İlhame Kamil: Size can-ı gönülden katılıyorum. Azerbaycan bestecilik ekolü bu işlerin beşiği başında durmuş ender yeteneklere sahip insan Üzeyir Hacıbeyli’nin açtığı o kutsal yoldan ilerleyecektir. Aynı zamanda Şarkın ilk operası niteliğindeki Leyla ile Mecnun operasının 116 seneden bu yana zirvedeki yerini koruması bunun kanıtlarından biridir. Üzeyir Bey de opera yazma isteği kendisi daha 12 yaşındayken başkaldırmış ve Kafkasya’nın kültür başkenti sayılan Şuşa’da gördüğü ilk sahneden sadece 11 sene sonra Leyla ile Mecnun Bakü’de sahnelenmişti. Bu kadar büyük yeteneğe sahip bir insan ile meslektaş olmaktan gurur duyuyorum. Dünyaca ünlü diğer bestecimiz Arif Melikov’un daha 29 yaşındayken Nazım Hikmet’in Bir Aşk Masalı isimli piyesine bestelediği Muhabbet Efsanesi Balesi 80’in üzerinde ülkenin tiyatrolarında sahnelenmiştir. Ancak maalesef Türkiye’de bu gibi güzel örnekler çok az biliniyor. Kanımca müzik okullarında ve konservatuvarlarda Türkiye’nin ve Azerbaycan’ın kıymetli bestecilerinin eserleri iyi öğretilmeli, tiyatrolar bu eserlere daimi repertuvarlarında yer vermeliler.

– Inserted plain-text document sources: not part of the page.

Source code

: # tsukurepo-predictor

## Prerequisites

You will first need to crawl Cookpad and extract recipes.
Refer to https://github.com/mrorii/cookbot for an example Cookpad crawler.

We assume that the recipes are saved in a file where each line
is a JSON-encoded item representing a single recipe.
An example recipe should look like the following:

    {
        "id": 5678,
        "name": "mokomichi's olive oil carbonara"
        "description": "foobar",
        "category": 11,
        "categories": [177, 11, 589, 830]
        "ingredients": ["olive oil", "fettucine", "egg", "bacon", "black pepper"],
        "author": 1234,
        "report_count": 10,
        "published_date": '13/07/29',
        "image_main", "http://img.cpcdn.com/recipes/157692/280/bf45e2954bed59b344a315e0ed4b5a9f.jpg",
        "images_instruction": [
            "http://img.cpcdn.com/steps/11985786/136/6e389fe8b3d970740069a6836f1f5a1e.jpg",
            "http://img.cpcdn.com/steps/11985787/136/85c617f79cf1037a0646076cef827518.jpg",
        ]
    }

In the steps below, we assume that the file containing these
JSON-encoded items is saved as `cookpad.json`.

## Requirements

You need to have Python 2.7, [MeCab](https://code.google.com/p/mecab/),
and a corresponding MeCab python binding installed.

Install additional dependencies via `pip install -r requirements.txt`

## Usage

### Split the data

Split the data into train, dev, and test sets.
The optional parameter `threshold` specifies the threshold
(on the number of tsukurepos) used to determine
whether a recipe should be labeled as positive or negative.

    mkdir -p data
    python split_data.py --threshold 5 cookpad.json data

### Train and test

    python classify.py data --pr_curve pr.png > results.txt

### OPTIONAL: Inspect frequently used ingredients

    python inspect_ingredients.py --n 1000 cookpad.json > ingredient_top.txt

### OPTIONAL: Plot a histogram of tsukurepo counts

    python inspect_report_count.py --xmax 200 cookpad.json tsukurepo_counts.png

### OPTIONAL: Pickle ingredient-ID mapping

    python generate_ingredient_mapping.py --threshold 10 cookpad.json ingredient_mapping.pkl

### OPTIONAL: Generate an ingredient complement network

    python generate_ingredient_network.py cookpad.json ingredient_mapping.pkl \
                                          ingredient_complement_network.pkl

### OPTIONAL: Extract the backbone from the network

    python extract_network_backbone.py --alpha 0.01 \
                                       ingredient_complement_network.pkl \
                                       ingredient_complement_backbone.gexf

Yeniçağ: Banal bir soru olduysa affola, yaratıcılık planlarınızla ilgili neler söylemek isterdiniz? Türkiye’de müzik eğitiminin durumuna ilişkin görüşleriniz?

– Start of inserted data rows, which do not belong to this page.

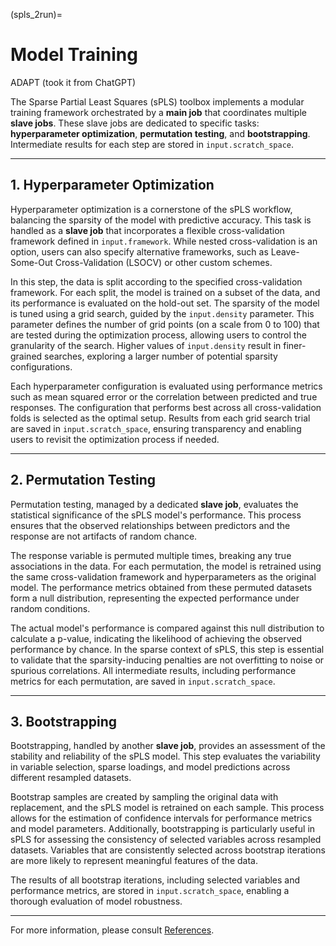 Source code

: (spls_2run)=
# Model Training 

ADAPT (took it from ChatGPT) 

The Sparse Partial Least Squares (sPLS) toolbox implements a modular training framework orchestrated by a **main job** that coordinates multiple **slave jobs**. These slave jobs are dedicated to specific tasks: **hyperparameter optimization**, **permutation testing**, and **bootstrapping**. Intermediate results for each step are stored in `input.scratch_space`. 

---

## 1. Hyperparameter Optimization

Hyperparameter optimization is a cornerstone of the sPLS workflow, balancing the sparsity of the model with predictive accuracy. This task is handled as a **slave job** that incorporates a flexible cross-validation framework defined in `input.framework`. While nested cross-validation is an option, users can also specify alternative frameworks, such as Leave-Some-Out Cross-Validation (LSOCV) or other custom schemes.

In this step, the data is split according to the specified cross-validation framework. For each split, the model is trained on a subset of the data, and its performance is evaluated on the hold-out set. The sparsity of the model is tuned using a grid search, guided by the `input.density` parameter. This parameter defines the number of grid points (on a scale from 0 to 100) that are tested during the optimization process, allowing users to control the granularity of the search. Higher values of `input.density` result in finer-grained searches, exploring a larger number of potential sparsity configurations.

Each hyperparameter configuration is evaluated using performance metrics such as mean squared error or the correlation between predicted and true responses. The configuration that performs best across all cross-validation folds is selected as the optimal setup. Results from each grid search trial are saved in `input.scratch_space`, ensuring transparency and enabling users to revisit the optimization process if needed.

---

## 2. Permutation Testing

Permutation testing, managed by a dedicated **slave job**, evaluates the statistical significance of the sPLS model's performance. This process ensures that the observed relationships between predictors and the response are not artifacts of random chance. 

The response variable is permuted multiple times, breaking any true associations in the data. For each permutation, the model is retrained using the same cross-validation framework and hyperparameters as the original model. The performance metrics obtained from these permuted datasets form a null distribution, representing the expected performance under random conditions.

The actual model's performance is compared against this null distribution to calculate a p-value, indicating the likelihood of achieving the observed performance by chance. In the sparse context of sPLS, this step is essential to validate that the sparsity-inducing penalties are not overfitting to noise or spurious correlations. All intermediate results, including performance metrics for each permutation, are saved in `input.scratch_space`.

---

## 3. Bootstrapping

Bootstrapping, handled by another **slave job**, provides an assessment of the stability and reliability of the sPLS model. This step evaluates the variability in variable selection, sparse loadings, and model predictions across different resampled datasets.

Bootstrap samples are created by sampling the original data with replacement, and the sPLS model is retrained on each sample. This process allows for the estimation of confidence intervals for performance metrics and model parameters. Additionally, bootstrapping is particularly useful in sPLS for assessing the consistency of selected variables across resampled datasets. Variables that are consistently selected across bootstrap iterations are more likely to represent meaningful features of the data.

The results of all bootstrap iterations, including selected variables and performance metrics, are stored in `input.scratch_space`, enabling a thorough evaluation of model robustness.

---


For more information, please consult [References](references.md).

İlhame Kamil: Hedef ve amaçlarımın arasında eğitim vermek, bireysel konserler vermek, etkinlikler organize etmek, sunum ve reklam projeleri bulunmaktadır. Gerçekleştirdiğim projelerimden mutluluk duymamın yanısıra şimdiye kadar gerçekleştirme fırsatı bulamadığım hayallerimin de gününün geleceğine inanıyorum. Türkiye’nin eğitim sisteminde müzik eğitimine daha geniş yer verilmesini sağlamak en büyük hedefimdir. İlgili kurumların ve şahısların birlik ve beraberlik içersinde çalışarak bu hedefe yürümesi durumunda üstesinden geleceğine adım gibi eminim.